Solution: The positions and points were:

Hop: 1st = Father; 2nd = Arthur; 3rd = Charlie; 4th = Barbara; 5th = Mother
Skip: 1st = Barbara; 2nd = Charlie; 3rd = Mother; 4th = Arthur; 5th = Father
Jump: 1st = Charlie; 2nd = Father; 3rd = Arthur; 4th = Mother; 5th = Barbara
Overall: 1st = Charlie (6 pts); 2nd = Father (8 pts); 3rd = Arthur (9 pts); 4th = Barbara (10 pts); 5th = Mother (12 pts)
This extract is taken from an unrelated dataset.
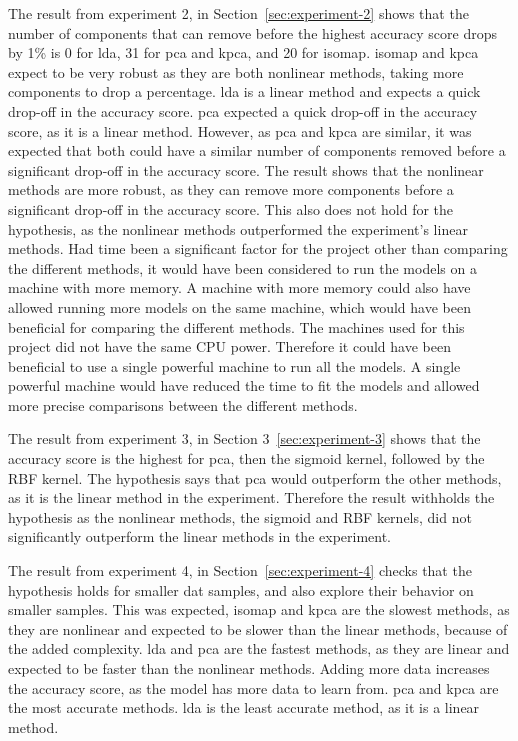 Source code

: The result from experiment 2, in Section~\ref{sec:experiment-2} shows that the number of components that can remove before the highest accuracy score drops by 1\% is 0 for \gls{lda}, 31 for \gls{pca} and \gls{kpca}, and 20 for \gls{isomap}. \gls{isomap} and \gls{kpca} expect to be very robust as they are both nonlinear methods, taking more components to drop a percentage. \gls{lda} is a linear method and expects a quick drop-off in the accuracy score. \gls{pca} expected a quick drop-off in the accuracy score, as it is a linear method. However, as \gls{pca} and \gls{kpca} are similar, it was expected that both could have a similar number of components removed before a significant drop-off in the accuracy score. The result shows that the nonlinear methods are more robust, as they can remove more components before a significant drop-off in the accuracy score. This also does not hold for the hypothesis, as the nonlinear methods outperformed the experiment's linear methods. Had time been a significant factor for the project other than comparing the different methods, it would have been considered to run the models on a machine with more memory. A machine with more memory could also have allowed running more models on the same machine, which would have been beneficial for comparing the different methods. The machines used for this project did not have the same CPU power. Therefore it could have been beneficial to use a single powerful machine to run all the models. A single powerful machine would have reduced the time to fit the models and allowed more precise comparisons between the different methods.

The result from experiment 3, in Section 3~\ref{sec:experiment-3} shows that the accuracy score is the highest for \gls{pca}, then the sigmoid kernel, followed by the RBF kernel. The hypothesis says that \gls{pca} would outperform the other methods, as it is the linear method in the experiment. Therefore the result withholds the hypothesis as the nonlinear methods, the sigmoid and RBF kernels, did not significantly outperform the linear methods in the experiment. 

The result from experiment 4, in Section~\ref{sec:experiment-4} checks that the hypothesis holds for smaller dat samples, and also explore their behavior on smaller samples. This was expected, \gls{isomap} and \gls{kpca} are the slowest methods, as they are nonlinear and expected to be slower than the linear methods, because of the added complexity. \gls{lda} and \gls{pca} are the fastest methods, as they are linear and expected to be faster than the nonlinear methods. Adding more data increases the accuracy score, as the model has more data to learn from. \gls{pca} and \gls{kpca} are the most accurate methods. \gls{lda} is the least accurate method, as it is a linear method.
The explanation given with the answer is:

Of 45 points awarded no one scored less than 6 or more than 12. So possible scores were (6, 7, 9, 11, 12) or (6, 8, 9, 10, 12) or (7, 8, 9, 10, 11), all implying 9 for Arthur the overall 3rd. Barbara scored 8 or 10 and, as she was not second, 10. A and B scored a 4, as did whoever got 11 or 12. So the winner got 1+2+3, the loser 3+4+5 and the runner-up 1+2+5. Now prove that Mother was bottom overall and then fill in.

Which makes use of the additional condition, not given in the original puzzle text, i.e. A finished in 3rd place overall.

Hop: 1st = Father; 2nd = Arthur; 3rd = Barbara; 4th = Charlie; 5th = Mother
Skip: 1st = Barbara; 2nd = Charlie; 3rd = Mother; 4th = Father; 5th = Arthur
Jump: 1st = Charlie; 2nd = Mother; 3rd = Father; 4th = Arthur; 5th = Barbara
Overall: 1st = Charlie (7 pts); 2nd = Father (8 pts); 3rd = Barbara (9 pts); 4th = Mother (10 pts); 5th = Arthur (11 pts)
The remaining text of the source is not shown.